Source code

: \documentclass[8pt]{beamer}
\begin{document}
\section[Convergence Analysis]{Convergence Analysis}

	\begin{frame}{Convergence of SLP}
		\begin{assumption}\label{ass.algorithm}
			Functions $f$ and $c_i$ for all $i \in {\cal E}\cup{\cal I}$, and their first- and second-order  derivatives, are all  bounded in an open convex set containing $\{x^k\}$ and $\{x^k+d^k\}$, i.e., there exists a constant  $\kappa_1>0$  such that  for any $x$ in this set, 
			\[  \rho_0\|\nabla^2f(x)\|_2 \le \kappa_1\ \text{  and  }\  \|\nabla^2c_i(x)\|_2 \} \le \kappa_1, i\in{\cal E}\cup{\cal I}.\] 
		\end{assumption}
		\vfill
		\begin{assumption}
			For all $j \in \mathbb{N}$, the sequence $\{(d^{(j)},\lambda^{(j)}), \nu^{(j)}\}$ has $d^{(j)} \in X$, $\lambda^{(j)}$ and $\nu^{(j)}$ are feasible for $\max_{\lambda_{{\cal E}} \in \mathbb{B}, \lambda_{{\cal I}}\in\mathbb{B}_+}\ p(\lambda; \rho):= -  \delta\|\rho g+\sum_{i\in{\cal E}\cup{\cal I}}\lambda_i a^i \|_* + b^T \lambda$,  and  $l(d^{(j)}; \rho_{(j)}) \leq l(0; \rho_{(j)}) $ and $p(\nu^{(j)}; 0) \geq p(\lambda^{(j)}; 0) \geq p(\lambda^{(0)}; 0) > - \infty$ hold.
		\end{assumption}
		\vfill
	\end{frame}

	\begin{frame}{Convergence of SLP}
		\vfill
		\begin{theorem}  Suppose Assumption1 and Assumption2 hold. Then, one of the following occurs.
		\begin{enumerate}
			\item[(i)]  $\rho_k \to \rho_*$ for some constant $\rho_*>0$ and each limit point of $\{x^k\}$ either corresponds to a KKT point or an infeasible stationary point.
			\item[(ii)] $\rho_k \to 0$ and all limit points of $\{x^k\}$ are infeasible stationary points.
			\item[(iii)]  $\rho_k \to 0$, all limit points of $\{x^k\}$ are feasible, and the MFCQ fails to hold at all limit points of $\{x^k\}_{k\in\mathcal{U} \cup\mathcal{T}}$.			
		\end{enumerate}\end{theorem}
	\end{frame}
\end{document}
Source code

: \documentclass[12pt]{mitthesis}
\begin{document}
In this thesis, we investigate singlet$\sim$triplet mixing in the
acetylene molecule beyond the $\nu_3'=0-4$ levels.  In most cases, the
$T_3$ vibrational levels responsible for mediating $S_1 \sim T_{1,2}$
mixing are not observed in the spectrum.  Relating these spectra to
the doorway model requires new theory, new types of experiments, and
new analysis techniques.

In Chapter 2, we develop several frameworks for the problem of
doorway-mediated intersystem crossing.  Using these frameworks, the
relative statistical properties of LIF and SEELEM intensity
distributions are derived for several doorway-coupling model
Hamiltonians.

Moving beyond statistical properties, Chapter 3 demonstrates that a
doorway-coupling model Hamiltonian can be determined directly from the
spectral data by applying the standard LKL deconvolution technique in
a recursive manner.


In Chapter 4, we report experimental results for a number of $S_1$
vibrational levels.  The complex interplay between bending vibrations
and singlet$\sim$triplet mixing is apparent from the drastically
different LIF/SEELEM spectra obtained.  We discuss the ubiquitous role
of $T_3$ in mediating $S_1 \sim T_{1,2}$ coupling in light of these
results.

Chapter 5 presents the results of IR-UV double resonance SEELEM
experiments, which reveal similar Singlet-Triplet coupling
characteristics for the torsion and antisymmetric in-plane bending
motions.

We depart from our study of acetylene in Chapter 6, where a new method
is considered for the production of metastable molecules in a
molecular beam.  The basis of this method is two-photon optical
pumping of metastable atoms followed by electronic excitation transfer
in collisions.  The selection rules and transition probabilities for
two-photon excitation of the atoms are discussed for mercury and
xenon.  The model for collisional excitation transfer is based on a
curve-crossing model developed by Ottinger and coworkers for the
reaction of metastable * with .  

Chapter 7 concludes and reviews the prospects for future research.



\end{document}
——————
_Task to carry out_
Locate all lines in the listing above with the word "crossing" and copy them.

_Task output_
doorway-mediated intersystem crossing.  Using these frameworks, the
curve-crossing model developed by Ottinger and coworkers for the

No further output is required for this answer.